Data extract: Begin

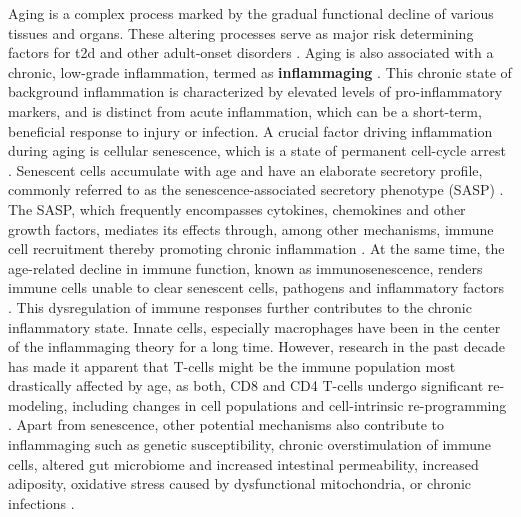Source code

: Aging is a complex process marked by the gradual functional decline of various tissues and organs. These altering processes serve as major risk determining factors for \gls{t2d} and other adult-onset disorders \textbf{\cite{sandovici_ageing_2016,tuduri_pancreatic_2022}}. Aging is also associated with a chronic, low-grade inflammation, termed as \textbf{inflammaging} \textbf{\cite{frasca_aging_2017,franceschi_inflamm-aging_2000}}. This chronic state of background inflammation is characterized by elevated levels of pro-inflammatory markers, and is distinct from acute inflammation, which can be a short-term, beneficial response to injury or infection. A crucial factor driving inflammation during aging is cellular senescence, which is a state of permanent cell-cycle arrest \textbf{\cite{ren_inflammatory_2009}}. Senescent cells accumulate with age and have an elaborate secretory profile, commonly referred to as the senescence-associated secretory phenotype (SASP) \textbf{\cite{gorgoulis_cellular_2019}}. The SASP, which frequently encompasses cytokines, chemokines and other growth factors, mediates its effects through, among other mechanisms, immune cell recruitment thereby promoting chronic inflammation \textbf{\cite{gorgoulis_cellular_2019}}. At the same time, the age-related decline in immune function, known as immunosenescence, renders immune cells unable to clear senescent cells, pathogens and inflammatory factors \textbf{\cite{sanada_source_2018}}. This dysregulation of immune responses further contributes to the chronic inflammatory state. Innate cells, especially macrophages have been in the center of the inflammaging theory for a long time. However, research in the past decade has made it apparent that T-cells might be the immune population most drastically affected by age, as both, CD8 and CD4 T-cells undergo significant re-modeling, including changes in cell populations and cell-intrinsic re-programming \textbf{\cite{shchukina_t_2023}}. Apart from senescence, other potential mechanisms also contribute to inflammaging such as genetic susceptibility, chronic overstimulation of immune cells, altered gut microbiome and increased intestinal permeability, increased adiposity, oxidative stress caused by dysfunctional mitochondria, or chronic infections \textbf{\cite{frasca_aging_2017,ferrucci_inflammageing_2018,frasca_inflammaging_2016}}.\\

Data extract: End
Data extract: Begin

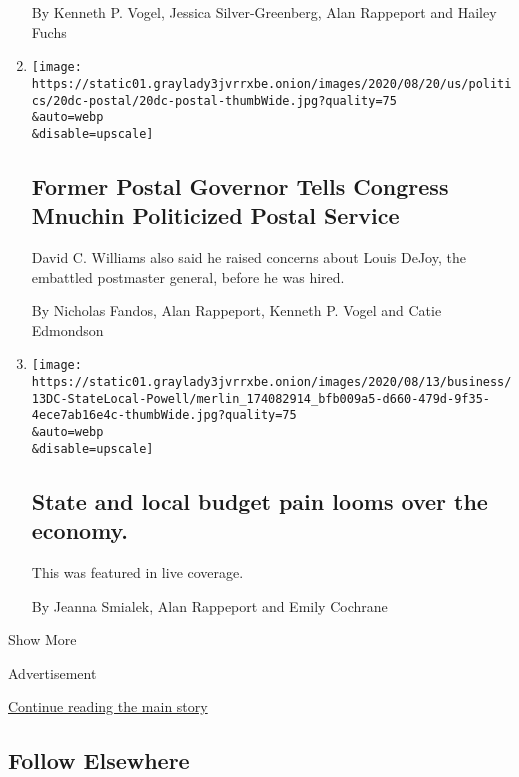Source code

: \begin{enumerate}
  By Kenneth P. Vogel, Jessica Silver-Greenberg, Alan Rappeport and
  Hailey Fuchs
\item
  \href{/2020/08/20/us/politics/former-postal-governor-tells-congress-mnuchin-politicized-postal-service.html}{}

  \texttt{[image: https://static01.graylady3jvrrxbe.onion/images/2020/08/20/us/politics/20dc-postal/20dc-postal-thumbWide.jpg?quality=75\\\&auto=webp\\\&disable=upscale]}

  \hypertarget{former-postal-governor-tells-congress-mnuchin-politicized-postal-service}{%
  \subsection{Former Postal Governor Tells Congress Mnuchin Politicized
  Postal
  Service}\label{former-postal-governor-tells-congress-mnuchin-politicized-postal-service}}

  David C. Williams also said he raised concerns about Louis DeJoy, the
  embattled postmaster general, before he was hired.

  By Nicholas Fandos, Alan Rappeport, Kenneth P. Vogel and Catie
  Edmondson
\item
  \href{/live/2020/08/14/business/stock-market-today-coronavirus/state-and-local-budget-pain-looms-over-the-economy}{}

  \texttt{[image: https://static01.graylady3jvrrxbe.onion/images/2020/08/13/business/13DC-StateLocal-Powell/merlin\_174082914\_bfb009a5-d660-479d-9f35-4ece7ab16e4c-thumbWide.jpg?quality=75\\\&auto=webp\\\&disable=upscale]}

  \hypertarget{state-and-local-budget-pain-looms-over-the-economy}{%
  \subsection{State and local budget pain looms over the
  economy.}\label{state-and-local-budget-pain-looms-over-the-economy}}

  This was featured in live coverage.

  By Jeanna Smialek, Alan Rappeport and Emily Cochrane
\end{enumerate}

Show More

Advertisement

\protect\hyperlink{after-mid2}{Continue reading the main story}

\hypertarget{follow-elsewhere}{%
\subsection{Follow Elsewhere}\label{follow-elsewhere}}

Data extract: End

▶ [Exercise aim]: Using the records, report how many lines contain the word "follow", adding no other text.

▶ [Response]: 2